13,000 families flee Fallujah amid Iraq standoff

13,000 families flee Fallujah amid Iraq standoff

BAGHDAD - Agence France-Presse
13,000 families flee Fallujah amid Iraq standoff

Workers remove a pile of garbage in the center of the city of Fallujah, west of the capital Baghdad on Jan. 8following days of fighting between Iraqi security forces and militants.
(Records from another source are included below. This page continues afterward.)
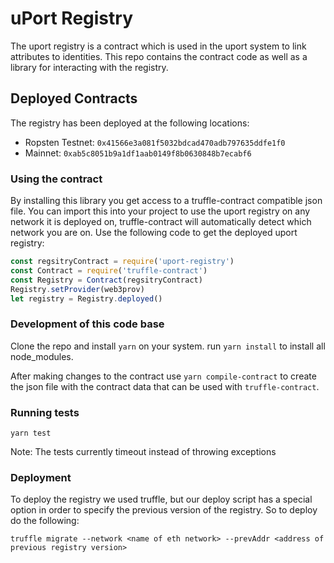 # uPort Registry
The uport registry is a contract which is used in the uport system to link attributes to identities. This repo contains the contract code as well as a library for interacting with the registry.

## Deployed Contracts

The registry has been deployed at the following locations:

- Ropsten Testnet: `0x41566e3a081f5032bdcad470adb797635ddfe1f0`
- Mainnet: `0xab5c8051b9a1df1aab0149f8b0630848b7ecabf6`


### Using the contract
By installing this library you get access to a truffle-contract compatible json file. You can import this into your project to use the uport registry on any network it is deployed on, truffle-contract will automatically detect which network you are on.
Use the following code to get the deployed uport registry:
```javascript
const regsitryContract = require('uport-registry')
const Contract = require('truffle-contract')
const Registry = Contract(regsitryContract)
Registry.setProvider(web3prov)
let registry = Registry.deployed()
```

### Development of this code base
Clone the repo and install `yarn` on your system.
run `yarn install` to install all node_modules.

After making changes to the contract use `yarn compile-contract` to create the json file with the contract data that can be used with `truffle-contract`.

### Running tests

```
yarn test
```
Note: The tests currently timeout instead of throwing exceptions

### Deployment
To deploy the registry we used truffle, but our deploy script has a special option in order to specify the previous version of the registry. So to deploy do the following:
```
truffle migrate --network <name of eth network> --prevAddr <address of previous registry version>
```
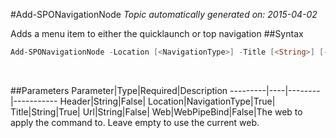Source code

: #Add-SPONavigationNode
*Topic automatically generated on: 2015-04-02*

Adds a menu item to either the quicklaunch or top navigation
##Syntax
```powershell
Add-SPONavigationNode -Location [<NavigationType>] -Title [<String>] [-Url [<String>]] [-Header [<String>]] [-Web [<WebPipeBind>]]
```
&nbsp;

##Parameters
Parameter|Type|Required|Description
---------|----|--------|-----------
Header|String|False|
Location|NavigationType|True|
Title|String|True|
Url|String|False|
Web|WebPipeBind|False|The web to apply the command to. Leave empty to use the current web.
AFP photo

More than 13,000 families have fled Fallujah, NGOs said Jan.7, warning of a "critical" humanitarian situation as masked gunmen locked in a days-long standoff with Iraqi troops hold the city.

And though traffic police returned to its streets, some shops reopened and more cars could be seen, Fallujah was still hit by clashes and shelling, after an al-Qaeda-linked group urged Sunnis to keep fighting the Shiite-led government.
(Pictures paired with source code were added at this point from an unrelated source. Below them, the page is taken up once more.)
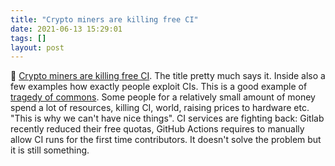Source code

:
 ```yaml
---
title: "Crypto miners are killing free CI"
date: 2021-06-13 15:29:01
tags: []
layout: post
---
```


📄 [Crypto miners are killing free CI](https://layerci.com/blog/crypto-miners-are-killing-free-ci/). The title pretty much says it. Inside also a few examples how exactly people exploit CIs. This is a good example of [tragedy of commons](https://en.m.wikipedia.org/wiki/Tragedy_of_the_commons). Some people for a relatively small amount of money spend a lot of resources, killing CI, world, raising prices to hardware etc. "This is why we can't have nice things". CI services are fighting back: Gitlab recently reduced their free quotas, GitHub Actions requires to manually allow CI runs for the first time contributors. It doesn't solve the problem but it is still something.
Fallujah and parts of nearby Ramadi, both in the western province of Anbar which borders Syria, have been outside government hands for days -- the first time militants have exercised such open control in major cities since the height of the insurgency that followed the 2003 U.S.-led invasion.
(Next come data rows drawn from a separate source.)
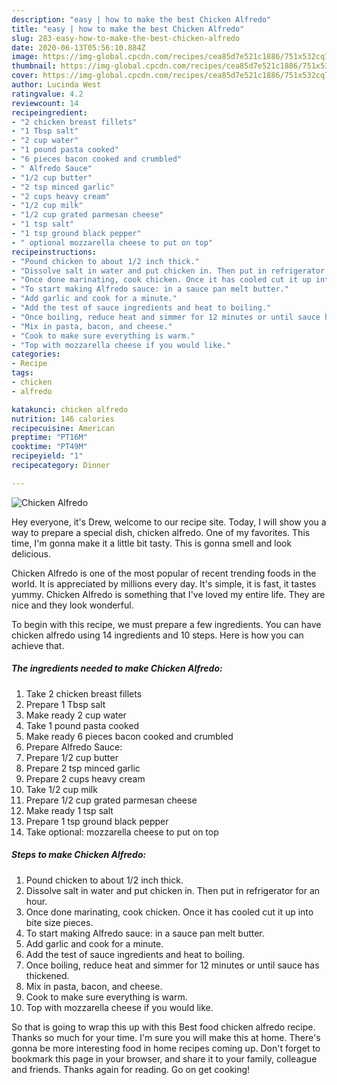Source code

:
 ```yaml
---
description: "easy | how to make the best Chicken Alfredo"
title: "easy | how to make the best Chicken Alfredo"
slug: 283-easy-how-to-make-the-best-chicken-alfredo
date: 2020-06-13T05:56:10.884Z
image: https://img-global.cpcdn.com/recipes/cea85d7e521c1886/751x532cq70/chicken-alfredo-recipe-main-photo.jpg
thumbnail: https://img-global.cpcdn.com/recipes/cea85d7e521c1886/751x532cq70/chicken-alfredo-recipe-main-photo.jpg
cover: https://img-global.cpcdn.com/recipes/cea85d7e521c1886/751x532cq70/chicken-alfredo-recipe-main-photo.jpg
author: Lucinda West
ratingvalue: 4.2
reviewcount: 14
recipeingredient:
- "2 chicken breast fillets"
- "1 Tbsp salt"
- "2 cup water"
- "1 pound pasta cooked"
- "6 pieces bacon cooked and crumbled"
- " Alfredo Sauce"
- "1/2 cup butter"
- "2 tsp minced garlic"
- "2 cups heavy cream"
- "1/2 cup milk"
- "1/2 cup grated parmesan cheese"
- "1 tsp salt"
- "1 tsp ground black pepper"
- " optional mozzarella cheese to put on top"
recipeinstructions:
- "Pound chicken to about 1/2 inch thick."
- "Dissolve salt in water and put chicken in. Then put in refrigerator for an hour."
- "Once done marinating, cook chicken. Once it has cooled cut it up into bite size pieces."
- "To start making Alfredo sauce: in a sauce pan melt butter."
- "Add garlic and cook for a minute."
- "Add the test of sauce ingredients and heat to boiling."
- "Once boiling, reduce heat and simmer for 12 minutes or until sauce has thickened."
- "Mix in pasta, bacon, and cheese."
- "Cook to make sure everything is warm."
- "Top with mozzarella cheese if you would like."
categories:
- Recipe
tags:
- chicken
- alfredo

katakunci: chicken alfredo 
nutrition: 146 calories
recipecuisine: American
preptime: "PT16M"
cooktime: "PT49M"
recipeyield: "1"
recipecategory: Dinner

---
```



![Chicken Alfredo](https://img-global.cpcdn.com/recipes/cea85d7e521c1886/751x532cq70/chicken-alfredo-recipe-main-photo.jpg)

Hey everyone, it's Drew, welcome to our recipe site. Today, I will show you a way to prepare a special dish, chicken alfredo. One of my favorites. This time, I'm gonna make it a little bit tasty. This is gonna smell and look delicious.



Chicken Alfredo is one of the most popular of recent trending foods in the world. It is appreciated by millions every day. It's simple, it is fast, it tastes yummy. Chicken Alfredo is something that I've loved my entire life. They are nice and they look wonderful.


To begin with this recipe, we must prepare a few ingredients. You can have chicken alfredo using 14 ingredients and 10 steps. Here is how you can achieve that.

<!--inarticleads1-->

##### The ingredients needed to make Chicken Alfredo:

1. Take 2 chicken breast fillets
1. Prepare 1 Tbsp salt
1. Make ready 2 cup water
1. Take 1 pound pasta cooked
1. Make ready 6 pieces bacon cooked and crumbled
1. Prepare  Alfredo Sauce:
1. Prepare 1/2 cup butter
1. Prepare 2 tsp minced garlic
1. Prepare 2 cups heavy cream
1. Take 1/2 cup milk
1. Prepare 1/2 cup grated parmesan cheese
1. Make ready 1 tsp salt
1. Prepare 1 tsp ground black pepper
1. Take  optional: mozzarella cheese to put on top




<!--inarticleads2-->

##### Steps to make Chicken Alfredo:

1. Pound chicken to about 1/2 inch thick.
1. Dissolve salt in water and put chicken in. Then put in refrigerator for an hour.
1. Once done marinating, cook chicken. Once it has cooled cut it up into bite size pieces.
1. To start making Alfredo sauce: in a sauce pan melt butter.
1. Add garlic and cook for a minute.
1. Add the test of sauce ingredients and heat to boiling.
1. Once boiling, reduce heat and simmer for 12 minutes or until sauce has thickened.
1. Mix in pasta, bacon, and cheese.
1. Cook to make sure everything is warm.
1. Top with mozzarella cheese if you would like.




So that is going to wrap this up with this Best food chicken alfredo recipe. Thanks so much for your time. I'm sure you will make this at home. There's gonna be more interesting food in home recipes coming up. Don't forget to bookmark this page in your browser, and share it to your family, colleague and friends. Thanks again for reading. Go on get cooking!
On Jan. 7, the Iraqi Red Crescent said it had provided humanitarian assistance to more than 8,000 families across Anbar but added that upwards of 13,000 had fled and were living with relatives, or in schools or other public buildings.

"There is a critical humanitarian situation in Anbar province which is likely to worsen as operations continue," Nickolay Mladenov, the U.N. special envoy to Iraq, said in a statement.

"The situation in Fallujah is particularly concerning as existing stocks of food, water and life-saving medicines begin to run out." Earlier on Jan. 7, uniformed traffic police, whose sole responsibility is directing vehicles and controlling intersections, were back on the streets in several parts of central Fallujah, an AFP journalist reported.

They were apparently on duty with the blessing of the gunmen, whose allegiance was not immediately clear.

The gunmen were deployed in areas around the edge of Fallujah, at the entrances of neighbourhoods, and on bridges -- including one from which the bodies of American contractors were infamously hung in 2004, prompting the first of two US assaults that year.

Some shops in the city reopened, and light traffic returned to the streets. But the city still faces the threat of an assault by soldiers deployed nearby.

Also on Jan. 7, two areas of Fallujah saw brief clashes and shelling, witnesses said, but it was not immediately clear who was involved in the fighting.

The Aa-Qaeda-linked Islamic State of Iraq and the Levant (ISIL) has been active in Fallujah, but so have anti-government tribes.

Fallujah and parts of the Anbar provincial capital Ramadi farther west have been outside government control for days -- the first time militants have exercised such open control in major cities since the height of the insurgency that followed the US-led invasion of 2003.


The violence in Anbar, which began on December 30 with the removal of a Sunni Arab anti-government protest camp, has killed more than 250 people -- the worst unrest to hit the province in years.